Der Kern von Nominalphrasen ist ein Substantiv, eine Substantivierung oder ein Pronomen. In dieser Lektion geht es um zwei weitere Bestandteile der Nominalphrasen: die Artikelwörter und die Attribute. Als Vorlage dient Duden-Die Grammatik (Randnummer 1215 ff). Die wörtlichen Zitate aus der Dudengrammatik stehen in doppelten Anführungszeichen. Alle Beispiele stammen hingegen aus Borcherts Text.

Die Kerne von Nominalphrasen 

Der Kern der Nominalphrase kann erstens ein Substantiv sein.

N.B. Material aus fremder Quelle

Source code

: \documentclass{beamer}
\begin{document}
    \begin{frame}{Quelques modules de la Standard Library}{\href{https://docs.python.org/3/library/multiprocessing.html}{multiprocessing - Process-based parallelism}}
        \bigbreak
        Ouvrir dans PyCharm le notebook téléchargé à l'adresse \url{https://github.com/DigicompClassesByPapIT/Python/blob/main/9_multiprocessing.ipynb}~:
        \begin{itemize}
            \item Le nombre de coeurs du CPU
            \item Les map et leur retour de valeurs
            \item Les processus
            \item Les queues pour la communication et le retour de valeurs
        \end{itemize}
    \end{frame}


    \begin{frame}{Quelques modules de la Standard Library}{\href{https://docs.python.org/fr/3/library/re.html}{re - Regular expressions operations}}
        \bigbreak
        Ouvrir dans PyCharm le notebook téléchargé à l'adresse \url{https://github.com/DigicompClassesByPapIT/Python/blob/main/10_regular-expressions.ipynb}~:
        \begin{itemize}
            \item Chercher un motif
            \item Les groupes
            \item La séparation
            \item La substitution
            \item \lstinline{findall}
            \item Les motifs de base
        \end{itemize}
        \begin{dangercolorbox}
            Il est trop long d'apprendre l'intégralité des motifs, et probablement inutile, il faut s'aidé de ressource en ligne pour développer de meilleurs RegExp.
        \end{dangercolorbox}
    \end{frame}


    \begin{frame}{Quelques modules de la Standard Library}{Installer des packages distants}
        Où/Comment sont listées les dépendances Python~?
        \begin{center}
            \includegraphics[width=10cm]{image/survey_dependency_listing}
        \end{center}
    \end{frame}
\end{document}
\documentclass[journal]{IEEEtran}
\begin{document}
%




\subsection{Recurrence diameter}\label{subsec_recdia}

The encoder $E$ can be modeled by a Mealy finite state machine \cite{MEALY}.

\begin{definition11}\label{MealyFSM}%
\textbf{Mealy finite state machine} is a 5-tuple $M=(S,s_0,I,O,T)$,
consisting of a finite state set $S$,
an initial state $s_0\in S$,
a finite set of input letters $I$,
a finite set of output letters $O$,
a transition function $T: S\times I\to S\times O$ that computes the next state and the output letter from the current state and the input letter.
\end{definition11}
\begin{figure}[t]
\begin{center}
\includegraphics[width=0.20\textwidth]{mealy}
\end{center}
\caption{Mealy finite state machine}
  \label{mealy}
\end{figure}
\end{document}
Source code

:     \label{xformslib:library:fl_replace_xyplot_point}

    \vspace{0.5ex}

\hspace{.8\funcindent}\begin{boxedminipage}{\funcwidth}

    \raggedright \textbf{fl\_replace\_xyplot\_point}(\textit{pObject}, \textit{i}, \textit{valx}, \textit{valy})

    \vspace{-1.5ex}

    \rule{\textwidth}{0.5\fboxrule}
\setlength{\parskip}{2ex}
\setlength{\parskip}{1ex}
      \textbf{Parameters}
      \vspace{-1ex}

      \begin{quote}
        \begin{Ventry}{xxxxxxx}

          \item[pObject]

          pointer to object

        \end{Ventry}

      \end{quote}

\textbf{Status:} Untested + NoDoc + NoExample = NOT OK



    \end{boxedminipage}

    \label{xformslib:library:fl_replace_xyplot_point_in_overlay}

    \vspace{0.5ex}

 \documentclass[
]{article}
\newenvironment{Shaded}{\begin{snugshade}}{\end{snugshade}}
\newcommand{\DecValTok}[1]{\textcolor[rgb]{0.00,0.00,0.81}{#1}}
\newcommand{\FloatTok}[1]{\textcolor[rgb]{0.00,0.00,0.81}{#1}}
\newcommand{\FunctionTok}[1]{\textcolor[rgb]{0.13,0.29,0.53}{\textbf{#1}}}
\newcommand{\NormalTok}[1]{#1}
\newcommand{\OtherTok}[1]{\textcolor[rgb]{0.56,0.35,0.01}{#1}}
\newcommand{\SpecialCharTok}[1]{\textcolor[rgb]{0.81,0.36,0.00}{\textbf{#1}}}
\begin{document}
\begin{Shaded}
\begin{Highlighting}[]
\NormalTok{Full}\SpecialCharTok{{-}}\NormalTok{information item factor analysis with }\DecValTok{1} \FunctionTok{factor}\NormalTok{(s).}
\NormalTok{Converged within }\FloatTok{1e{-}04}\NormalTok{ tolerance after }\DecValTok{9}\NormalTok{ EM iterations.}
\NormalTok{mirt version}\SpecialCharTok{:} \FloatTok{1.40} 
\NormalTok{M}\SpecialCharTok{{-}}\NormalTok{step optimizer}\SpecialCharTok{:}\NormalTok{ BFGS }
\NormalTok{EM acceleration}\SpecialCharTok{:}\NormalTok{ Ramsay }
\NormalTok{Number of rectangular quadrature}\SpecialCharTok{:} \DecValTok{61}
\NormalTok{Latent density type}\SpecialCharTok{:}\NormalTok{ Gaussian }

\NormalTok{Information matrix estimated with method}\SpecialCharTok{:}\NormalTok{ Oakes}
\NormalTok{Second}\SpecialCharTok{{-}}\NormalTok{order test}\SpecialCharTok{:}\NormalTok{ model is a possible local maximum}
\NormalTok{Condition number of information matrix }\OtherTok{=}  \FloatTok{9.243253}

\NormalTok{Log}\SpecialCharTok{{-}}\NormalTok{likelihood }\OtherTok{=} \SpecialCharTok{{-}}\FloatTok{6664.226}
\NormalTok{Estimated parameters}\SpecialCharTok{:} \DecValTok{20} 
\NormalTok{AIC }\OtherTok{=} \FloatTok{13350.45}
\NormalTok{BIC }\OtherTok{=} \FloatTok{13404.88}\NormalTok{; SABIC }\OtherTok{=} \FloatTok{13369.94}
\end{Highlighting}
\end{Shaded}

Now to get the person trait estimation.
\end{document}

[Die Toten] bilden [Sprechchöre]. [Donnernde, drohende, dumpfe Sprechchöre]. [Der Oberst] hatte [einen Pelzkragen]. [Der Oberst, der zu den Soldaten in ihre Stellung kam,] hatte [einen sehr schönen Pelzkragen].

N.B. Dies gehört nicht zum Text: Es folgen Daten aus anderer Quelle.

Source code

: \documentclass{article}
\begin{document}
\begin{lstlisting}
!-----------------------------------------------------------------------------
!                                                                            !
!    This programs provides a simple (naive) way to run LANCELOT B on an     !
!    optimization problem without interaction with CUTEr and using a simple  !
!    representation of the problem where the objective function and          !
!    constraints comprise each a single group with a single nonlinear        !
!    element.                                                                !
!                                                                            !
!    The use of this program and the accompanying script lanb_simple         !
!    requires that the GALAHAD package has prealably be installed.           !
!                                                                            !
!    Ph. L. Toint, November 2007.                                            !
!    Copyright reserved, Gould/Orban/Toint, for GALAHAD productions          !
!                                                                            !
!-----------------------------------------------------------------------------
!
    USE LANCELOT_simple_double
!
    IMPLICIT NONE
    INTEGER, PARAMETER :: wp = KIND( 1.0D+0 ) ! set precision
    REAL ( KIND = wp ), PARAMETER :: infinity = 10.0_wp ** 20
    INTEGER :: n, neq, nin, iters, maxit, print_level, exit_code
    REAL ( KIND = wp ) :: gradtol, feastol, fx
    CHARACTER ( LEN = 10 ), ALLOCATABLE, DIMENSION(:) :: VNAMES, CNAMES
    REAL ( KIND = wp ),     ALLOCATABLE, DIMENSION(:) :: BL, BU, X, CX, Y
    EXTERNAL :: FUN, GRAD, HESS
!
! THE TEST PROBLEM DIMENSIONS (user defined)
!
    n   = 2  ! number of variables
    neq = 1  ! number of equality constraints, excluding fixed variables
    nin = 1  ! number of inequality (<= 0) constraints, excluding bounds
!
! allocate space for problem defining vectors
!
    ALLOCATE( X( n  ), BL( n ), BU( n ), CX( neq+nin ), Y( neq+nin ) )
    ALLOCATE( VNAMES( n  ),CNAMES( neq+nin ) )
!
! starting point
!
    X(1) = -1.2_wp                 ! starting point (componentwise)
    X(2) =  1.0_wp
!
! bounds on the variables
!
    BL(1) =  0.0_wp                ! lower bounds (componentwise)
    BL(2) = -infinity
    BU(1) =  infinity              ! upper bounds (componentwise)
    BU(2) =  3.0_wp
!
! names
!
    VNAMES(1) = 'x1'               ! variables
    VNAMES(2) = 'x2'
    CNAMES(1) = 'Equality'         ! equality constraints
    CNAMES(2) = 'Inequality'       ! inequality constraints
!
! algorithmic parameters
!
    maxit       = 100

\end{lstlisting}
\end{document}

Der Kern der Nominalphrase kann zweitens eine Substantivierung sein.

[Die Soldaten] haben [Entsetzliches] erlebt. [Das Sonderbare an dem komischen Musiker] ist [sein Schweiß]. [Die Kopfamputierten] waren noch [die Glücklichsten]. Aber sie rotten sich zusammen, [die Verrotteten]. Und [das Brüllen] wächst. Und [das Brüllen] rollt heran. Wir ersticken, wenn wir [keinen Mund zum Küssen] haben.

Substantivierte Adjektive und sustantivierte Infinitive sind besonders häufig.

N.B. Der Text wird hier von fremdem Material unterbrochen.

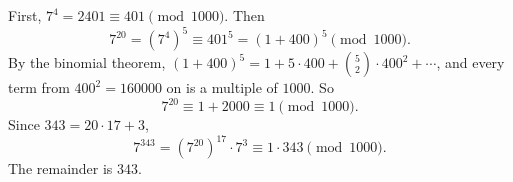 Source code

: First, $7^4=2401\equiv401\pmod{1000}$. Then
\[7^{20}=\left(7^4\right)^5\equiv401^5=(1+400)^5\pmod{1000}.\]
By the binomial theorem, $(1+400)^5=1+5\cdot400+\binom52\cdot400^2+\cdots$, and every term from $400^2=160000$ on is a multiple of $1000$. So
\[7^{20}\equiv1+2000\equiv1\pmod{1000}.\]
Since $343=20\cdot17+3$,
\[7^{343}=\left(7^{20}\right)^{17}\cdot7^3\equiv1\cdot343\pmod{1000}.\]
The remainder is $\boxed{343}$.

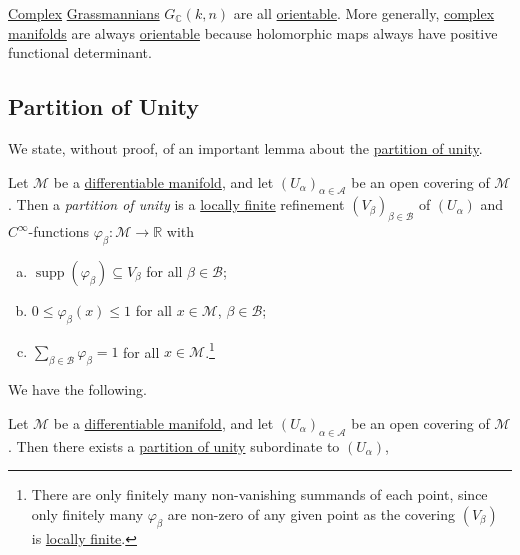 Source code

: \begin{remark}
	\hyperref[def:complex-manifold]{Complex} \hyperref[def:Grassmannian-manifold]{Grassmannians} \(G_{\mathbb{C} }(k, n)\) are all \hyperref[def:orientable]{orientable}. More generally, \hyperref[def:complex-manifold]{complex manifolds} are always \hyperref[def:orientable]{orientable} because holomorphic maps always have positive functional determinant.
\end{remark}

\subsection{Partition of Unity}
We state, without proof, of an important lemma about the \hyperref[def:partition-of-unity]{partition of unity}.

\begin{definition}\label{def:partition-of-unity}
	Let \(\mathcal{M} \) be a \hyperref[def:smooth-manifold]{differentiable manifold}, and let \((U_\alpha )_{\alpha \in \mathcal{A} }\) be an open covering of \(\mathcal{M} \). Then a \emph{partition of unity} is a \hyperref[def:locally-finite]{locally finite} refinement \((V_\beta )_{\beta \in \mathcal{B} }\) of \((U_\alpha )\) and \(C^{\infty} \)-functions \(\varphi _\beta \colon \mathcal{M} \to  \mathbb{R} \) with
	\begin{enumerate}[(a)]
		\item \(\mathop{\mathrm{supp}}(\varphi _\beta ) \subseteq V_\beta  \) for all \(\beta \in \mathcal{B} \);
		\item \(0 \leq \varphi _\beta (x) \leq 1\) for all \(x\in \mathcal{M} \), \(\beta \in \mathcal{B} \);
		\item \(\sum_{\beta \in \mathcal{B} } \varphi _\beta = 1 \) for all \(x\in \mathcal{M} \).\footnote{There are only finitely many non-vanishing summands of each point, since only finitely many \(\varphi _\beta \) are non-zero of any given point as the covering \((V_\beta )\) is \hyperref[def:locally-finite]{locally finite}.}
	\end{enumerate}
\end{definition}

We have the following.

\begin{lemma}\label{lma:partition-of-unity}
	Let \(\mathcal{M} \) be a \hyperref[def:smooth-manifold]{differentiable manifold}, and let \((U_\alpha )_{\alpha \in \mathcal{A} }\) be an open covering of \(\mathcal{M} \). Then there exists a \hyperref[def:partition-of-unity]{partition of unity} subordinate to \((U_\alpha )\),
\end{lemma}

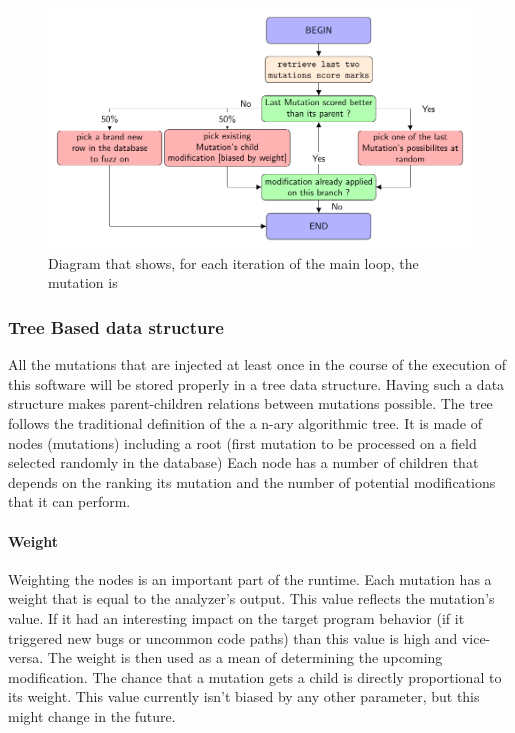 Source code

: \documentclass{article}
\begin{document}
\begin{empfile}
				\bigskip
			\begin{figure}[ht!]
			\includegraphics[width=\textwidth]{pickingPaternDiagram.pdf}
			\caption{Diagram that shows, for each iteration of the main loop, the mutation is }
			\end{figure}			
		
						\bigskip
			\subsubsection{Tree Based data structure}
All the mutations that are injected at least once in the course of the execution of this software will be stored properly in a tree data structure. Having such a data structure makes parent-children relations between mutations possible. The tree follows the traditional definition of the a n-ary algorithmic tree.
It is made of nodes (mutations) including a root (first mutation to be processed on a field selected randomly in the database)  
Each node has a number of children that depends on the ranking its mutation and the number of potential modifications that it can perform.
				\paragraph{Weight}
Weighting the nodes is an important part of the runtime. Each mutation has a weight that is equal to the analyzer's output. This value reflects the mutation's value. If it had an interesting impact on the target program behavior (if it triggered new bugs or uncommon code paths) than this value is high and vice-versa. The weight is then used as a mean of determining the upcoming modification. The chance that a mutation gets a child is directly proportional to its weight.
This value currently isn't biased by any other parameter, but this might change in the future.  

\end{empfile}
\end{document}
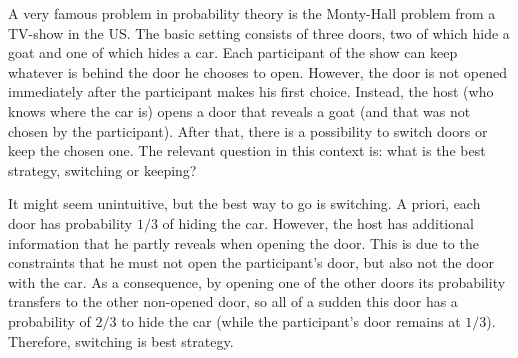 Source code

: \begin{ex}
A very famous problem in probability theory is the Monty-Hall problem from a TV-show in the US. The basic setting consists of three doors, two of which hide a goat and one of which hides a car. Each participant of the show can keep whatever is behind the door he chooses to open. However, the door is not opened immediately after the participant makes his first choice. Instead, the host (who knows where the car is) opens a door that reveals a goat (and that was not chosen by the participant). After that, there is a possibility to switch doors or keep the chosen one. The relevant question in this context is: what is the best strategy, switching or keeping?


It might seem unintuitive, but the best way to go is switching. A priori, each door has probability $1 / 3$ of hiding the car. However, the host has additional information that he partly reveals when opening the door. This is due to the constraints that he must not open the participant's door, but also not the door with the car. As a consequence, by opening one of the other doors its probability transfers to the other non-opened door, so all of a sudden this door has a probability of $2 / 3$ to hide the car (while the participant's door remains at $1 / 3$). Therefore, switching is best strategy.


\end{ex}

Der Kern der Nominalphrase kann drittens ein Pronomen sein.

Und [uns] haben [sie] [die Köpfe] abrasiert.

Anstelle einer Nominalphrase kann ein Nebensatz stehen.

[Das Sonderbare an dem komischen Musiker] ist, [dass er Blut schwitzt].

Artikelwörter

Eine offene Diskussion der Sprachwissenschaft ist die Frage, ob Substantive Ergänzungen zu Artikelwörtern sind, oder ob diese umgekehrt eine Art "Nebenkern" zum Substantiv sind. Die Dudengrammatik spricht von Artikelphrasen. Die Regel lautet (siehe Randnummer 1220): 

„Substantive verbinden sich sehr oft mit Artikelwörtern (Determinierern), insbesondere mit dem definiten (bestimmten) oder indefiniten (unbestimmten) Artikel. Dabei sind die Artikelwörter oft nicht weglassbar. So steht bei Substantiven, die etwas Zählbares ausdrücken, im Singular gewöhnlich ein Artikelwort”. 

Substantive im Singular:

Wenn ich zehn Jahre lang [die Uniform] [eines Briefträgers] anhabe, deswegen bin ich noch lange [kein Briefträger].

Substantive im Plural:

[Ihre Fenster] sehen von draußen so warm aus. Ich wollte mal wieder merken, wie das ist, [durch solche Fenster] zu sehen. Von innen aber, von innen. Wissen Sie, wie das ist, wenn nachts [so helle warme Fenster] da sind und man steht draußen?

Attribute

Neben Kern und Artikelwörtern treten in den Nominalphrase oft Attribute auf. Anschließend wird ein Überblick über die Attribute im Deutschen gegeben. Wichtig ist folgende Feststellung (siehe Dudengrammatik, Randnummer 1221):

„Wenn sie in der Semantik des Substantivs vorangelegt sind, liegen attributive Ergänzungen vor, sonst attributive Angaben (freie Attribute)”.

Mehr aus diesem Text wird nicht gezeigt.